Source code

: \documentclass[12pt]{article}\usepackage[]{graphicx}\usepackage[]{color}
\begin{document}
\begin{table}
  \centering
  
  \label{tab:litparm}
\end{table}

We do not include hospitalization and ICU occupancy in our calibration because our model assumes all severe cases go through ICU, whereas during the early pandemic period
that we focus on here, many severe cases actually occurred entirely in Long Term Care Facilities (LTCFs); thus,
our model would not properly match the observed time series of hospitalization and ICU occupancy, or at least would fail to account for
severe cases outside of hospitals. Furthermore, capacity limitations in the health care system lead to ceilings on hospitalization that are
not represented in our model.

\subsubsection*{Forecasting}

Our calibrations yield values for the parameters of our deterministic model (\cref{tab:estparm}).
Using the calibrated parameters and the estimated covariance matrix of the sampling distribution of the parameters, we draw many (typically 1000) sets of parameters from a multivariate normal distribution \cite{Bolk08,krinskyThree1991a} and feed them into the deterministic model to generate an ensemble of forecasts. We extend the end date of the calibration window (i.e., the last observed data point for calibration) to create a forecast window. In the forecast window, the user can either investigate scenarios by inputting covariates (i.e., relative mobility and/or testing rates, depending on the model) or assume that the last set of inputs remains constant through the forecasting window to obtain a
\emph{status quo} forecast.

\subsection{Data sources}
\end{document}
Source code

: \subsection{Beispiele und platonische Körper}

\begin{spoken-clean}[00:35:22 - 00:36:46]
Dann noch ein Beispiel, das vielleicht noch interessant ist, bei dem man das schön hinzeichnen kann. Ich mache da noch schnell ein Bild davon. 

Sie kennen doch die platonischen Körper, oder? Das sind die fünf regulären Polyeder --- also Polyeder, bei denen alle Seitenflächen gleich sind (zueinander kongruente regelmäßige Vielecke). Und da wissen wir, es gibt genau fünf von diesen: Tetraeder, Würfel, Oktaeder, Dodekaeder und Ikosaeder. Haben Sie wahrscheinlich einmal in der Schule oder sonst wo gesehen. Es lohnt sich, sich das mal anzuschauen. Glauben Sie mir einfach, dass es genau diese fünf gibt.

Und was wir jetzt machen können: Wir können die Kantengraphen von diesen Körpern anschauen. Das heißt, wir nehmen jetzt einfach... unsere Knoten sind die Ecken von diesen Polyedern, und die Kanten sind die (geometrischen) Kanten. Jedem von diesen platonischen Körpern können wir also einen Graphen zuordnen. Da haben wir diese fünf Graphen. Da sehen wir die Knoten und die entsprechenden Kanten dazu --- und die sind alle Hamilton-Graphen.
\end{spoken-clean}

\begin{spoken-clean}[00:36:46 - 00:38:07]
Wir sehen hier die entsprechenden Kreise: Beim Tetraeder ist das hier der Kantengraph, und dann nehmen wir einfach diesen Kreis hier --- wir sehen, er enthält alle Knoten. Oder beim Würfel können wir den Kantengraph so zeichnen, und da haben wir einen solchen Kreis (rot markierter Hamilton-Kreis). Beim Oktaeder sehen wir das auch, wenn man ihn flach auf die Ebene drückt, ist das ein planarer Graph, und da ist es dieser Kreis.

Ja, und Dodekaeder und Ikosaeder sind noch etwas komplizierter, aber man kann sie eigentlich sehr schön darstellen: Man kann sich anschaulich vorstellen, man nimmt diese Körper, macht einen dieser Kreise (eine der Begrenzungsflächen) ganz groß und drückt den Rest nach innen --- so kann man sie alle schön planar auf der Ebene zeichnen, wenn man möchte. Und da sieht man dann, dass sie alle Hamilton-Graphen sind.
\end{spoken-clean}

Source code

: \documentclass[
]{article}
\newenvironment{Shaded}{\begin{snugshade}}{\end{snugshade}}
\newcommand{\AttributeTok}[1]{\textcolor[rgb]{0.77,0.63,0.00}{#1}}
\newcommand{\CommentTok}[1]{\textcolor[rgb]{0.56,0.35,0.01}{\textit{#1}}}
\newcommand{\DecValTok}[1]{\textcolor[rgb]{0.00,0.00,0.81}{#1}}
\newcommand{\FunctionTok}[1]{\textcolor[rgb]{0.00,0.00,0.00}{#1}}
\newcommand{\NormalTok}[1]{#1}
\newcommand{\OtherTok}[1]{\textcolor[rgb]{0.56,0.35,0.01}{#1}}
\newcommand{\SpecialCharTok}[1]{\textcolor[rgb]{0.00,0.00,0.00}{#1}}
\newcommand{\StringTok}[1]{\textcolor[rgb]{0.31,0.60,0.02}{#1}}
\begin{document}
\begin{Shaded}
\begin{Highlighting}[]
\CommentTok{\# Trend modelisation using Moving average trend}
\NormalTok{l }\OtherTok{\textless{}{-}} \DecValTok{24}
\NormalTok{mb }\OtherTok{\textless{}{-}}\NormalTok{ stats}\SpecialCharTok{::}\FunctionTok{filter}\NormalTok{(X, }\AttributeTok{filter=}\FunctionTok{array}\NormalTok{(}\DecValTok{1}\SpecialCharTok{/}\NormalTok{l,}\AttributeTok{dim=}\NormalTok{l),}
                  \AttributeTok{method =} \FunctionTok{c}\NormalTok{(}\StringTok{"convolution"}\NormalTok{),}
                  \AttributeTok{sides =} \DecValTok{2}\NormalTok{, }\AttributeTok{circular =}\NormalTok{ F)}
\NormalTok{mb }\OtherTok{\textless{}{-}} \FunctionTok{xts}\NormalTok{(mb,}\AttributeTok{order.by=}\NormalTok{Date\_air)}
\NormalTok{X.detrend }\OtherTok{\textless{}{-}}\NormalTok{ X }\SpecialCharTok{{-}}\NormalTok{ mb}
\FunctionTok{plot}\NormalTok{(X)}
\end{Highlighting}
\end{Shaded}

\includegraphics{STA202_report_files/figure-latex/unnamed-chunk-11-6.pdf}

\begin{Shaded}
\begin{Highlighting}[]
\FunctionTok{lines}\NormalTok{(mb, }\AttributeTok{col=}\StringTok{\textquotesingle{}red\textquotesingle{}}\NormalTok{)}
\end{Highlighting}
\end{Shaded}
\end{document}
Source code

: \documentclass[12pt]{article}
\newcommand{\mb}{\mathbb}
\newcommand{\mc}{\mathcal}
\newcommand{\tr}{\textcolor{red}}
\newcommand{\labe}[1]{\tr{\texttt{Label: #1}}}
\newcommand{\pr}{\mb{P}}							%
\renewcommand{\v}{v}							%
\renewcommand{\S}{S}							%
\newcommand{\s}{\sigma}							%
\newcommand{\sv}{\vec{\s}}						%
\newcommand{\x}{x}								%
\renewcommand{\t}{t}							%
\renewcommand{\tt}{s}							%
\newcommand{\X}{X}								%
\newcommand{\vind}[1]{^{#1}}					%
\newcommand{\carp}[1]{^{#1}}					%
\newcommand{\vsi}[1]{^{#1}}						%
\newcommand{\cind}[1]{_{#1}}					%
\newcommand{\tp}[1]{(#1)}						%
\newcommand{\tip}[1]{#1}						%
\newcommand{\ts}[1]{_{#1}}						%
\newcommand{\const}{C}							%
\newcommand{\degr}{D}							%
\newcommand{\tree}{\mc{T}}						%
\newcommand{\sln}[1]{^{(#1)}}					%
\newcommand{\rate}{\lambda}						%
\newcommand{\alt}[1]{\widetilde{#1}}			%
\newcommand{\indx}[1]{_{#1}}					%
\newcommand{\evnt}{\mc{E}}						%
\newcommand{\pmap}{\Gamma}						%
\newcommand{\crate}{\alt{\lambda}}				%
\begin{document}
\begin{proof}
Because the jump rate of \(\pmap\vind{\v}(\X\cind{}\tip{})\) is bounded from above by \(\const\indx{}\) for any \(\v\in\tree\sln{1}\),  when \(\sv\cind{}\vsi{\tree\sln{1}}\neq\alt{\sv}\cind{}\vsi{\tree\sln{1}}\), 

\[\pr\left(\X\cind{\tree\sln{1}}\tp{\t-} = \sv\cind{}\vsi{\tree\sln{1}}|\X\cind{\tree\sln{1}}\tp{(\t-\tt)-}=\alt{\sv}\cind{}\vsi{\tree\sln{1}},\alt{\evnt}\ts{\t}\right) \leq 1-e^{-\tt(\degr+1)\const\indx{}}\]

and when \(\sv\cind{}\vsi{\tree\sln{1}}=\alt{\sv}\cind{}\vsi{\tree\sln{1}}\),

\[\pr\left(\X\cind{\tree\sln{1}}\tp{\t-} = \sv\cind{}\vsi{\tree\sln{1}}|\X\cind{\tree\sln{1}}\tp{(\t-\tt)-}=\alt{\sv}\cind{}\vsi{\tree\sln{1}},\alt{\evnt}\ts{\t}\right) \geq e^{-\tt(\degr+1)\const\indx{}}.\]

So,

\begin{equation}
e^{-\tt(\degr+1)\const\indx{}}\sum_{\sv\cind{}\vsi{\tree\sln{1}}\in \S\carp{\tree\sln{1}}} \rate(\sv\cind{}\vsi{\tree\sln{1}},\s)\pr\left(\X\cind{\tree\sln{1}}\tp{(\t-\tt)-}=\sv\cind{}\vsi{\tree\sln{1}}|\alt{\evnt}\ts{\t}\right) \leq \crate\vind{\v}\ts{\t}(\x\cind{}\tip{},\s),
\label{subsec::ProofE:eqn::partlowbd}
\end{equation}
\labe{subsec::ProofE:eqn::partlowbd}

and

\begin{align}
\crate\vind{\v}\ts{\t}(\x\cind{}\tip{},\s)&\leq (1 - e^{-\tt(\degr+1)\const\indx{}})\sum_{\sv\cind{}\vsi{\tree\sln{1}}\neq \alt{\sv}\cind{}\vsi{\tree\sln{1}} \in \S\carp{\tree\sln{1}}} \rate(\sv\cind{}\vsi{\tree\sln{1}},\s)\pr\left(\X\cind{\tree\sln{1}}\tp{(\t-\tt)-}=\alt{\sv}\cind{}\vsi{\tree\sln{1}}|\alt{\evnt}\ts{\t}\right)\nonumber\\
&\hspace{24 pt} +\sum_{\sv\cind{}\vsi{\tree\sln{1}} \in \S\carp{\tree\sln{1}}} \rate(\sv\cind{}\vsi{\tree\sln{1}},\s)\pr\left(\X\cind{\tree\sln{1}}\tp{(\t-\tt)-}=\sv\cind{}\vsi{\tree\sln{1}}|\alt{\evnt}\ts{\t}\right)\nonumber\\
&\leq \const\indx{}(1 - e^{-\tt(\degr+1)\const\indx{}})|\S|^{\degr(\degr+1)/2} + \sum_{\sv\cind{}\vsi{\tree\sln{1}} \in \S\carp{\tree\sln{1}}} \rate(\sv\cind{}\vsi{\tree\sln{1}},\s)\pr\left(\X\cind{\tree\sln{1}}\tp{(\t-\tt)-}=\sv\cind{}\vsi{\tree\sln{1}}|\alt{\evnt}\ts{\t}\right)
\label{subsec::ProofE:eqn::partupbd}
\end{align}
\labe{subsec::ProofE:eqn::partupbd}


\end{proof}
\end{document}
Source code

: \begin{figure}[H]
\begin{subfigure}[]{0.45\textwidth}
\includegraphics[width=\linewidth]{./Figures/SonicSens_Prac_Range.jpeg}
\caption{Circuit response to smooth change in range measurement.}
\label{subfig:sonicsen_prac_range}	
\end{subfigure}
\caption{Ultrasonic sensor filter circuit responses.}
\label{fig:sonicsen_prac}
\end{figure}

————

## [Problem statement]
Of the lines above, show those in which "clean" appears.

## [Reply]
\begin{spoken-clean}[00:35:22 - 00:36:46]
\end{spoken-clean}
\begin{spoken-clean}[00:36:46 - 00:38:07]
\end{spoken-clean}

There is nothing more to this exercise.